══ Exercise data

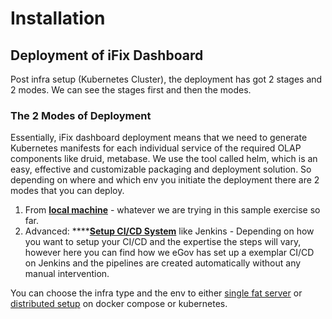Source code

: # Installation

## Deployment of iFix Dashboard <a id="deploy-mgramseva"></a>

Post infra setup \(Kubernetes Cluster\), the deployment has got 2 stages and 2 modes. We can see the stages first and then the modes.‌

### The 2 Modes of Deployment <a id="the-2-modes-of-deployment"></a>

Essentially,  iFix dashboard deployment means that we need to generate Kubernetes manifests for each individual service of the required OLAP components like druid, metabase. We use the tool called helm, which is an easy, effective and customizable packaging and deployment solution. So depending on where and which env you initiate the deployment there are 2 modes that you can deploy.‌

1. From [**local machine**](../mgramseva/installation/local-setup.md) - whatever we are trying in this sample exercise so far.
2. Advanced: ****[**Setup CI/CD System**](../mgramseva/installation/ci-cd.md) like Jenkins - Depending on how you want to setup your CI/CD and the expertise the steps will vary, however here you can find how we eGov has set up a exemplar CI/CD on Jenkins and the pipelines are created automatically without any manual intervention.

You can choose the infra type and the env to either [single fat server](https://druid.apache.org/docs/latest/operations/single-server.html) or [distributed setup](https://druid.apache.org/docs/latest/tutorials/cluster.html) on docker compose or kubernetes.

════

• Task details
Copy out the lines of the data where the string "modes" occurs.

• Output
Post infra setup \(Kubernetes Cluster\), the deployment has got 2 stages and 2 modes. We can see the stages first and then the modes.‌
### The 2 Modes of Deployment <a id="the-2-modes-of-deployment"></a>
Essentially,  iFix dashboard deployment means that we need to generate Kubernetes manifests for each individual service of the required OLAP components like druid, metabase. We use the tool called helm, which is an easy, effective and customizable packaging and deployment solution. So depending on where and which env you initiate the deployment there are 2 modes that you can deploy.‌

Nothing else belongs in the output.